Small Fractions of Muscular Dystrophy Embryonic Stem Cells Yield Severe Cardiac and Skeletal Muscle Defects in Adult Mouse Chimeras

J. Patrick Gonzalez, Sergii Kyrychenko, Viktoriia Kyrychenko, Joel S. Schneider, Celine J. Granier, Eric Himelman, Kevin C. Lahey, Qingshi Zhao, Ghassan Yehia, Yuan Xiang Tao, Mantu Bhaumik, Natalia Shirokova, Diego Fraidenraich

Research output: Contribution to journalArticlepeer-review

3 Scopus citations


Duchenne muscular dystrophy (DMD) is characterized by the loss of the protein dystrophin, leading to muscle fragility, progressive weakening, and susceptibility to mechanical stress.
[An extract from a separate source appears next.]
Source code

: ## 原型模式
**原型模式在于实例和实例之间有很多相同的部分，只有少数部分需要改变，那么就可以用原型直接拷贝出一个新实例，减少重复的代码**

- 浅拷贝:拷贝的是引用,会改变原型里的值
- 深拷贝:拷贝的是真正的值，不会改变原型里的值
Although dystrophin-negative mdx mouse models have classically been used to study DMD, phenotypes appear mild compared to patients. As a result, characterization of muscle pathology, especially in the heart, has proven difficult. We report that injection of mdx embryonic stem cells (ESCs) into Wild Type blastocysts produces adult mouse chimeras with severe DMD phenotypes in the heart and skeletal muscle. Inflammation, regeneration and fibrosis are observed at the whole organ level, both in dystrophin-negative and dystrophin-positive portions of the chimeric tissues. Skeletal and cardiac muscle function are also decreased to mdx levels. In contrast to mdx heterozygous carriers, which show no significant phenotypes, these effects are even observed in chimeras with low levels of mdx ESC incorporation (10%-30%). Chimeric mice lack typical compensatory utrophin upregulation, and show pathological remodeling of Connexin-43. In addition, dystrophin-negative and dystrophin–positive isolated cardiomyocytes show augmented calcium response to mechanical stress, similar to mdx cells. These global effects highlight a novel role of mdx ESCs in triggering muscular dystrophy even when only low amounts are present. Stem Cells 2017;35:597–610.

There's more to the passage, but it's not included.